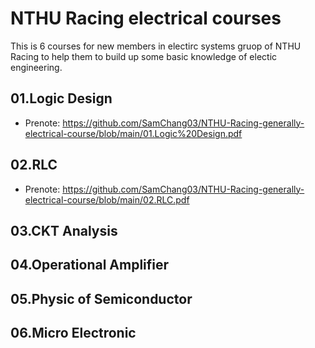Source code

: # NTHU Racing electrical courses
This is 6 courses for new members in electirc systems gruop of NTHU Racing to help them to build up some basic knowledge of electic engineering.

## 01.Logic Design
- Prenote: https://github.com/SamChang03/NTHU-Racing-generally-electrical-course/blob/main/01.Logic%20Design.pdf
## 02.RLC
- Prenote: https://github.com/SamChang03/NTHU-Racing-generally-electrical-course/blob/main/02.RLC.pdf
## 03.CKT Analysis
## 04.Operational Amplifier
## 05.Physic of Semiconductor
## 06.Micro Electronic
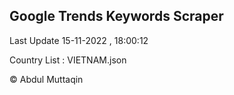 

## Google Trends Keywords Scraper 
 
Last Update 15-11-2022 , 18:00:12

Country List :
VIETNAM.json



© Abdul Muttaqin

▬▬▬▬▬▬

Activity: After locating the line containing "## Google Trends Keywords Scraper", write out that line and all remaining lines of the records exactly, with nothing added.

Response to the task:
## Google Trends Keywords Scraper 
 
Last Update 15-11-2022 , 18:00:12

Country List :
VIETNAM.json



© Abdul Muttaqin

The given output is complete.